Разные слои европейской интеллигенции присваивали себе далеко не один и тот же характер и результат художественного искательства; европеизм, европейские общности утверждались на разном уровне. Не стоит – и это относится не только к эпохе романтизма – воспринимать такого рода различия только как отношения подлинности и суррогата, как это делалось в нашем искусствознании совсем недавно. Хотя, конечно, не может быть индифферентности в оценке того, что задаёт тон, и того, что получает хождение, соотношения между модой и судьбоносными для искусства открытиями. Далеко не безразлично – и это касается не только культуры, – какие концепции первенствовали в общеевропейском устремлении в первой трети XIX века, какой масштаб фигур и творческих проблем в нём преобладает. Нельзя всё сводить только к моде, к характеру отклика и мере распространённости у различных категорий зрителей и читателей, как это делается некоторыми современными исследователями романтизма. Связанная с модой укоренённость обычно идёт вслед за ошеломляющими открытиями. Но подчас именно они продвигали представления о путях и перспективах европейской культуры. Именно таковы были открытия Дж. Байрона, Э. Делакруа, Ф. Шопена.

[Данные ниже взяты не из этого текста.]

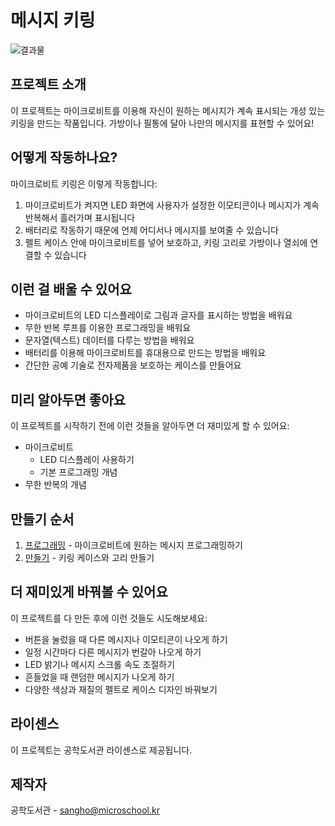 # 메시지 키링
![결과물](/img/smilebadge.JPG)

## 프로젝트 소개
이 프로젝트는 마이크로비트를 이용해 자신이 원하는 메시지가 계속 표시되는 개성 있는 키링을 만드는 작품입니다. 가방이나 필통에 달아 나만의 메시지를 표현할 수 있어요!

## 어떻게 작동하나요?
마이크로비트 키링은 이렇게 작동합니다:
1. 마이크로비트가 켜지면 LED 화면에 사용자가 설정한 이모티콘이나 메시지가 계속 반복해서 흘러가며 표시됩니다
2. 배터리로 작동하기 때문에 언제 어디서나 메시지를 보여줄 수 있습니다
3. 펠트 케이스 안에 마이크로비트를 넣어 보호하고, 키링 고리로 가방이나 열쇠에 연결할 수 있습니다

## 이런 걸 배울 수 있어요
- 마이크로비트의 LED 디스플레이로 그림과 글자를 표시하는 방법을 배워요
- 무한 반복 루프를 이용한 프로그래밍을 배워요
- 문자열(텍스트) 데이터를 다루는 방법을 배워요
- 배터리를 이용해 마이크로비트를 휴대용으로 만드는 방법을 배워요
- 간단한 공예 기술로 전자제품을 보호하는 케이스를 만들어요

## 미리 알아두면 좋아요
이 프로젝트를 시작하기 전에 이런 것들을 알아두면 더 재미있게 할 수 있어요:
- 마이크로비트 
    - LED 디스플레이 사용하기
    - 기본 프로그래밍 개념
- 무한 반복의 개념

## 만들기 순서  
1. [프로그래밍](/code.md) - 마이크로비트에 원하는 메시지 프로그래밍하기
2. [만들기](/make.md) - 키링 케이스와 고리 만들기

## 더 재미있게 바꿔볼 수 있어요
이 프로젝트를 다 만든 후에 이런 것들도 시도해보세요:
- 버튼을 눌렀을 때 다른 메시지나 이모티콘이 나오게 하기
- 일정 시간마다 다른 메시지가 번갈아 나오게 하기
- LED 밝기나 메시지 스크롤 속도 조절하기
- 흔들었을 때 랜덤한 메시지가 나오게 하기
- 다양한 색상과 재질의 펠트로 케이스 디자인 바꿔보기

## 라이센스 
이 프로젝트는 공학도서관 라이센스로 제공됩니다.

## 제작자
공학도서관 - sangho@microschool.kr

Одним из стимулов романтического искусства стала революционная волна 1848 года, именуемая в научной литературе «весной народов». Революционные взрывы и брожения, получавшие отзвук в художественной культуре или отчасти подготовленные происходящими в ней процессами, знаменовали собой альтернативные существующему европейскому порядку новые отношения наций, государств, людей. Как известно, многие из них оказались утопичны. Но сам масштаб этих стремлений, появившееся ощущение европейской общности сыграли свою историческую роль в судьбе интегративной идеи. Художники, поэты, музыканты хотели участвовать в созидании Европы в её национальной неповторимости, а не Европы, где одни нации были подчинены другим, Европы, обращённой к разным слоям населения, а не Европы верхов.
Направленность самого искусства, независимо от сегодняшних оценок, была синхронной или асинхронной ритму и смыслу перемен на европейской арене. Не случайно не Германия, с возникшими ещё в начале XIX века поразительными созерцательно-мистическими пейзажами Каспара Давида Фридриха, которые мы сейчас относим к высоким достижениям живописи, а Франция, уже упомянутые Жерико и Делакруа, нашедшие свой ответ настроениям и событийным кульминациям на континенте в первые десятилетия века, становились законодателями романтизма в европейской живописи. Впрочем, определённый романтизм присущ произведениям, создававшимся членами немецкой художественной колонии в Риме, прозванными впоследствии назарейцами. Их духовная самоценность, при определённой изолированности творческого опыта от магистральных путей развития европейского изобразительного искусства, позднее также оказалась востребованной.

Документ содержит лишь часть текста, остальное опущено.